Più importante di questi aspetti è però il loro contenuto. Nel complesso essi confermano il cosiddetto “testo neutrale” dei manoscritti in pergamena del IV secolo, tenuti in altissima considerazione dagli esegeti B. F. Westcott e F. J. A. Hort; fra questi sono il Vaticano 1209 e il Sinaitico. Inoltre non contengono alcuna delle evidenti interpolazioni presenti in certi manoscritti in pergamena del testo che viene definito, forse erroneamente, “occidentale”.

Esistono migliaia di manoscritti datati in special modo dal IV secolo E.V. in poi. L’estrema scrupolosità dei copisti è attestata dagli studiosi che hanno attentamente studiato e comparato questi manoscritti.
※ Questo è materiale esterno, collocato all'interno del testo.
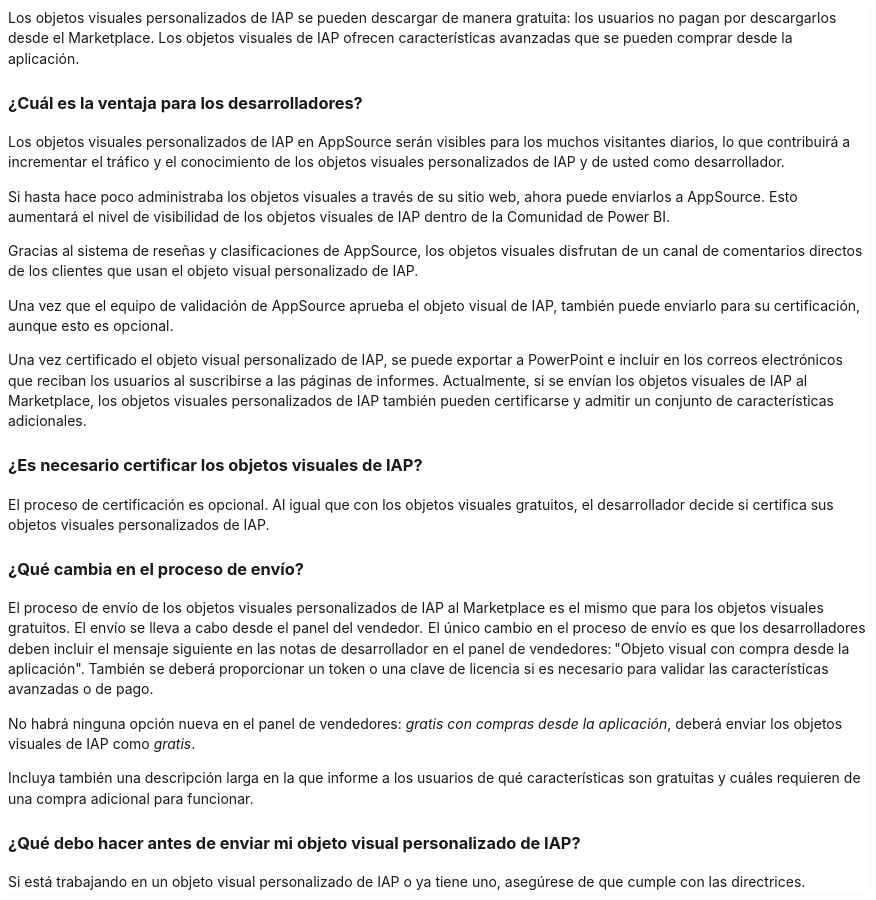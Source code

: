 Los objetos visuales personalizados de IAP se pueden descargar de manera gratuita: los usuarios no pagan por descargarlos desde el Marketplace. Los objetos visuales de IAP ofrecen características avanzadas que se pueden comprar desde la aplicación.  

### <a name="whats-the-benefit-to-developers"></a>¿Cuál es la ventaja para los desarrolladores?

Los objetos visuales personalizados de IAP en AppSource serán visibles para los muchos visitantes diarios, lo que contribuirá a incrementar el tráfico y el conocimiento de los objetos visuales personalizados de IAP y de usted como desarrollador.

Si hasta hace poco administraba los objetos visuales a través de su sitio web, ahora puede enviarlos a AppSource. Esto aumentará el nivel de visibilidad de los objetos visuales de IAP dentro de la Comunidad de Power BI.

Gracias al sistema de reseñas y clasificaciones de AppSource, los objetos visuales disfrutan de un canal de comentarios directos de los clientes que usan el objeto visual personalizado de IAP.  

Una vez que el equipo de validación de AppSource aprueba el objeto visual de IAP, también puede enviarlo para su certificación, aunque esto es opcional.  

Una vez certificado el objeto visual personalizado de IAP, se puede exportar a PowerPoint e incluir en los correos electrónicos que reciban los usuarios al suscribirse a las páginas de informes. Actualmente, si se envían los objetos visuales de IAP al Marketplace, los objetos visuales personalizados de IAP también pueden certificarse y admitir un conjunto de características adicionales.  

### <a name="do-iap-visuals-need-to-be-certified"></a>¿Es necesario certificar los objetos visuales de IAP?

El proceso de certificación es opcional. Al igual que con los objetos visuales gratuitos, el desarrollador decide si certifica sus objetos visuales personalizados de IAP.

### <a name="what-is-changing-in-the-submission-process"></a>¿Qué cambia en el proceso de envío?

El proceso de envío de los objetos visuales personalizados de IAP al Marketplace es el mismo que para los objetos visuales gratuitos. El envío se lleva a cabo desde el panel del vendedor.  El único cambio en el proceso de envío es que los desarrolladores deben incluir el mensaje siguiente en las notas de desarrollador en el panel de vendedores: "Objeto visual con compra desde la aplicación". También se deberá proporcionar un token o una clave de licencia si es necesario para validar las características avanzadas o de pago.  

No habrá ninguna opción nueva en el panel de vendedores: *gratis con compras desde la aplicación*, deberá enviar los objetos visuales de IAP como *gratis*.

Incluya también una descripción larga en la que informe a los usuarios de qué características son gratuitas y cuáles requieren de una compra adicional para funcionar.  

### <a name="what-should-i-do-beforesubmittingmy-iap-custom-visual"></a>¿Qué debo hacer antes de enviar mi objeto visual personalizado de IAP?

Si está trabajando en un objeto visual personalizado de IAP o ya tiene uno, asegúrese de que cumple con las directrices. 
Ad alcuni di questi studiosi si devono le recensioni o collazioni basate su questo studio comparato. Tali recensioni costituiscono il testo su cui si basano le traduzioni moderne. B. F. Westcott e F. J. A. Hort affermarono che “la somma di quelle che si possono in qualsiasi senso definire varianti sostanziali non è che una minima frazione di tutte le altre varianti, e non ammonta neanche a una millesima parte dell’intero testo”. (The New Testament in the Original Greek, Graz, 1974, vol. II, p. 2) A proposito dei papiri Chester Beatty è stato detto: “La prima e più importante conclusione tratta dall’esame di questi è confortante in quanto confermano l’essenziale integrità dei testi esistenti. Né nell’Antico né nel Nuovo Testamento si notano varianti notevoli o sostanziali. Non ci sono omissioni importanti né aggiunte di brani, e neanche varianti che influiscano su fatti o dottrine essenziali. Le varianti del testo riguardano cose secondarie, come l’ordine dei vocaboli o il preciso vocabolo usato”. — F. G. Kenyon, op. cit., fascicolo I, introduzione generale, p. 15.
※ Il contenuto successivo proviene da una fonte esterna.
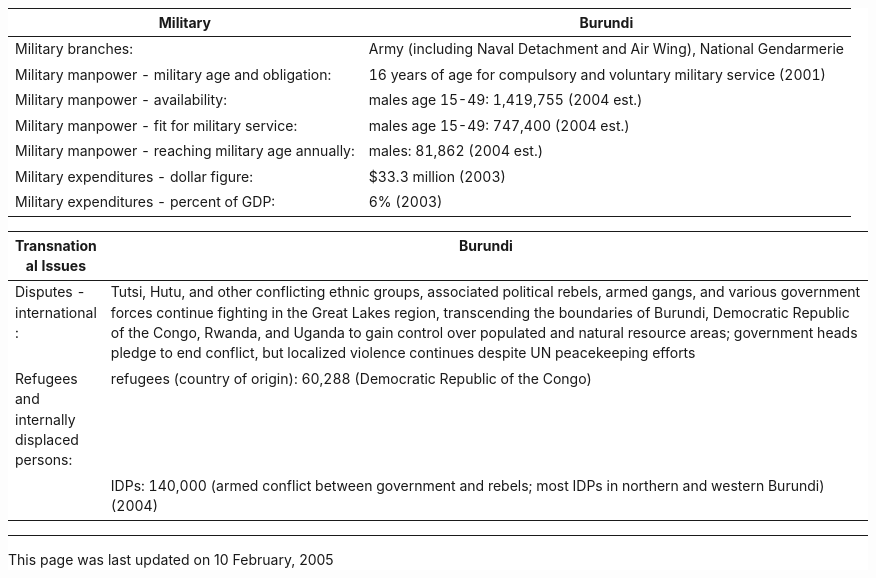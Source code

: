 | Military | Burundi |
| --- | --- |
| Military branches: | Army (including Naval Detachment and Air Wing), National Gendarmerie |
| Military manpower - military age and obligation: | 16 years of age for compulsory and voluntary military service (2001) |
| Military manpower - availability: | males age 15-49: 1,419,755 (2004 est.) |
| Military manpower - fit for military service: | males age 15-49: 747,400 (2004 est.) |
| Military manpower - reaching military age annually: | males: 81,862 (2004 est.) |
| Military expenditures - dollar figure: | $33.3 million (2003) |
| Military expenditures - percent of GDP: | 6% (2003) |

| Transnational Issues | Burundi |
| --- | --- |
| Disputes - international: | Tutsi, Hutu, and other conflicting ethnic groups, associated political rebels, armed gangs, and various government forces continue fighting in the Great Lakes region, transcending the boundaries of Burundi, Democratic Republic of the Congo, Rwanda, and Uganda to gain control over populated and natural resource areas; government heads pledge to end conflict, but localized violence continues despite UN peacekeeping efforts |
| Refugees and internally displaced persons: | refugees (country of origin): 60,288 (Democratic Republic of the Congo) |
| | IDPs: 140,000 (armed conflict between government and rebels; most IDPs in northern and western Burundi) (2004) |

---
This page was last updated on 10 February, 2005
Per diverse ragioni oggi rimane ben poco del lavoro dei primissimi copisti. Molte delle loro copie delle Scritture andarono perdute durante le persecuzioni dei cristiani in epoca romana. Il logoramento dovuto all’uso fece il resto. E il clima caldo e umido di certe località ne causò il rapido deterioramento. Inoltre, man mano che nel IV secolo E.V. gli scribi di professione sostituivano i manoscritti papiracei con copie in pergamena, non sembrava che fosse necessario conservare le vecchie copie su papiro.
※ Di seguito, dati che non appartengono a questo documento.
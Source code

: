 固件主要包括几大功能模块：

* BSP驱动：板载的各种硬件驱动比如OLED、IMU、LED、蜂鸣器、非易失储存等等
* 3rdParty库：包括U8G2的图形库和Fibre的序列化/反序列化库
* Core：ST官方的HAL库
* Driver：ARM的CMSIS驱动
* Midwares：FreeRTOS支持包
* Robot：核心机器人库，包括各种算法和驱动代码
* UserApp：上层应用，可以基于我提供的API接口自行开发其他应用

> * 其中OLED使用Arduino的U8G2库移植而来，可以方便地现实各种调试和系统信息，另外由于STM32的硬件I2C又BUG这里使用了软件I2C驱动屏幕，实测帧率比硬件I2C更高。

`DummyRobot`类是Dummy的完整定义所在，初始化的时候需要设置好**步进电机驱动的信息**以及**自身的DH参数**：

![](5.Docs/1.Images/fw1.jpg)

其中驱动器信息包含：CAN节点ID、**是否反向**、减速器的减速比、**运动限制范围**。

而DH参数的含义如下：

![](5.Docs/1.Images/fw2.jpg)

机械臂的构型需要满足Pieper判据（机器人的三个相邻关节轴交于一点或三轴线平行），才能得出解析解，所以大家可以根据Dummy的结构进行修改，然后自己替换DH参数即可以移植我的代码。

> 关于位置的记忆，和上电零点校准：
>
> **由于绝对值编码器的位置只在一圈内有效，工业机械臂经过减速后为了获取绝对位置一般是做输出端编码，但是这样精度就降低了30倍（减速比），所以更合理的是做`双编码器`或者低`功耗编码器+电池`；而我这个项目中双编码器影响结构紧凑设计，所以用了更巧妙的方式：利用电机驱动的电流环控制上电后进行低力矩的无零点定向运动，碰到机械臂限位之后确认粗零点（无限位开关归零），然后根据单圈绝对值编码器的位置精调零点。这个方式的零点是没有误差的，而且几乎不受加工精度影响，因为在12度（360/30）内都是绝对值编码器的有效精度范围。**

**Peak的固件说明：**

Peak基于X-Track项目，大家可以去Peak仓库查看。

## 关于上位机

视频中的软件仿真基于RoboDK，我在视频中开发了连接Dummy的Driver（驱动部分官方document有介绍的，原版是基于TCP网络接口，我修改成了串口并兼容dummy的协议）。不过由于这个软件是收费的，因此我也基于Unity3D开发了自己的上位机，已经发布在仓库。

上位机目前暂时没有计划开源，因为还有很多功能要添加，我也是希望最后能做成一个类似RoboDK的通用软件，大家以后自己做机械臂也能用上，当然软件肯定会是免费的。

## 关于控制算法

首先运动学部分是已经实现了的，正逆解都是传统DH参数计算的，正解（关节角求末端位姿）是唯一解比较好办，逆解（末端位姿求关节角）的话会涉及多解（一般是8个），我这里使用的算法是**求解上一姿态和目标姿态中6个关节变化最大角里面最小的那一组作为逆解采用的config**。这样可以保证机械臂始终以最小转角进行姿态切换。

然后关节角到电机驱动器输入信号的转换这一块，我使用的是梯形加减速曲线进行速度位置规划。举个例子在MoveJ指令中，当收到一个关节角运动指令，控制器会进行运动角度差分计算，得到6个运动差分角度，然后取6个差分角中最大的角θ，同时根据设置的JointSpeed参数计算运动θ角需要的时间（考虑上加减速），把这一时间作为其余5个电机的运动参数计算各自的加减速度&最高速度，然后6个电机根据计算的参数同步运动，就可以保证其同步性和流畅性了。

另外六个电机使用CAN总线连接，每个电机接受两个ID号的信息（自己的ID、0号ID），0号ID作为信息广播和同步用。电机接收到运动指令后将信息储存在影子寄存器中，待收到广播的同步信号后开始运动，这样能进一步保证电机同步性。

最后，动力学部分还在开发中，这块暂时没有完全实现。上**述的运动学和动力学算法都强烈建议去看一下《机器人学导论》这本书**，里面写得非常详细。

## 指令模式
L’inchiostro usato dai copisti per scrivere era un miscuglio solido di nerofumo e resina che veniva diluito con acqua. La penna era una cannuccia. La punta, ammorbidita dall’acqua, era simile a un pennellino. Si scriveva su rotoli di pelle o di papiro; in seguito su fogli che, se rilegati in forma di codice, spesso avevano una copertina di legno.